The preamble to the final regulations stated that further consideration would be given to the issue of whether gifts that are not true inter vivos transfers, but rather are includible in the gross estate, should be excepted from the special rule, and that any proposal addressing this issue would benefit from notice and comment.[3]

Proposed Effective Date

The proposed regulations provide for the following effective date:

Once these regulations have been published as final regulations, it is proposed that these regulations be applicable to the estates of decedents dying on or after April 27, 2022. The special rule will not be needed until the basic exclusion amount has been decreased by statute; under current law, that is scheduled to occur for the estates of decedents dying after 2025. However, if such a decrease is enacted on or after April 27, 2022, but before the issuance of final regulations, the best way to ensure that all estates will be subject to the same rules is to make this proposed exception to the special rule applicable to the estates of decedents dying on or after April 27, 2022.[4]

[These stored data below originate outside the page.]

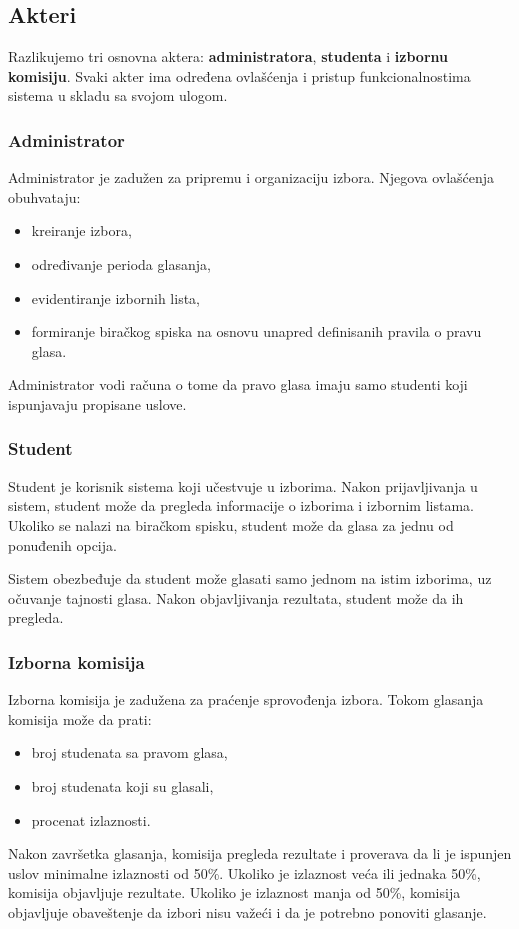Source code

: \documentclass[12pt,a4paper]{article}
\begin{document}
\subsection{Akteri}

Razlikujemo tri osnovna aktera: \textbf{administratora}, \textbf{studenta} i \textbf{izbornu komisiju}. Svaki akter ima određena ovlašćenja i pristup funkcionalnostima sistema u skladu sa svojom ulogom.

\subsubsection*{Administrator}

Administrator je zadužen za pripremu i organizaciju izbora. Njegova ovlašćenja obuhvataju:
\begin{itemize}
    \item kreiranje izbora,
    \item određivanje perioda glasanja,
    \item evidentiranje izbornih lista,
    \item formiranje biračkog spiska na osnovu unapred definisanih pravila o pravu glasa.
\end{itemize}
Administrator vodi računa o tome da pravo glasa imaju samo studenti koji ispunjavaju propisane uslove.

\subsubsection*{Student}

Student je korisnik sistema koji učestvuje u izborima. Nakon prijavljivanja u sistem, student može da pregleda informacije o izborima i izbornim listama. Ukoliko se nalazi na biračkom spisku, student može da glasa za jednu od ponuđenih opcija.

Sistem obezbeđuje da student može glasati samo jednom na istim izborima, uz očuvanje tajnosti glasa. Nakon objavljivanja rezultata, student može da ih pregleda.

\subsubsection*{Izborna komisija}

Izborna komisija je zadužena za praćenje sprovođenja izbora. Tokom glasanja komisija može da prati:
\begin{itemize}
    \item broj studenata sa pravom glasa,
    \item broj studenata koji su glasali,
    \item procenat izlaznosti.
\end{itemize}
Nakon završetka glasanja, komisija pregleda rezultate i proverava da li je ispunjen uslov minimalne izlaznosti od 50\%. Ukoliko je izlaznost veća ili jednaka 50\%, komisija objavljuje rezultate. Ukoliko je izlaznost manja od 50\%, komisija objavljuje obaveštenje da izbori nisu važeći i da je potrebno ponoviti glasanje.
\end{document}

Items Subject to the Special Rule

The regulations provide that the increase in the BEA under the special rule of Reg. §20.2010-1(c) does not apply to transfers includible in the gross estate, or treated as includible in the gross estate for purposes of IRC §2001(b). Such transfers will include, without limit, the following transfers:

  • Transfers includible in the gross estate pursuant to section 2035, 2036, 2037, 2038, or 2042, regardless of whether all or any part of the transfer was deductible pursuant to section 2522 or 2523;

  • Transfers made by an enforceable promise to the extent they remain unsatisfied as of the date of death;

  • Transfers described in Regs. §25.2701-5(a)(4) (Section 2701 interest) or §25.2702-6(a)(1) (indirect holding of interests under Section 2701); or

  • Transfers that would have been described in the prior three bullets but for the transfer, relinquishment, or elimination of an interest, power, or property, effectuated within 18 months of the date of the decedent’s death by the decedent alone, by the decedent in conjunction with any other person, or by any other person.[5]

Note that the regulation provides that the affected items includes those specific items.  Thus, the list is not meant to be taken as an exclusive list of what would be covered by this rule.  So if Congress adds other provisions to the law that are similar in nature, they would be caught by this rule even if the IRS doesn’t update the regulation.

However, the special rule (expansion of the BEA) will continue to apply to the following transactions (so they are exempted from the new rules meant to limit the applicability of the special rule):

  • Transfers includible in the gross estate in which the value of the taxable portion of the transfer, determined as of the date of the transfer, was 5 percent or less of the total value of the transfer (a de minimis rule); and

  • Transfers, relinquishments, or eliminations described in the last bullet point of the previous list effectuated by the termination of the durational period described in the original instrument of transfer by either the mere passage of time or the death of any person.[6]

The 18 month rule does provide for an option to terminate such interests if it becomes clear the donor is likely to pass away in the near, but not too near, future. However, it is clear this step would need to be taken to allow enough time for 18 months to pass before the decedent passed away, something that obviously can’t be assured at the time the interest is terminated. But it is important to note that 18 months is a shorter period than the three years that otherwise would apply to certain of these transactions to bring them back into the decedent’s estate.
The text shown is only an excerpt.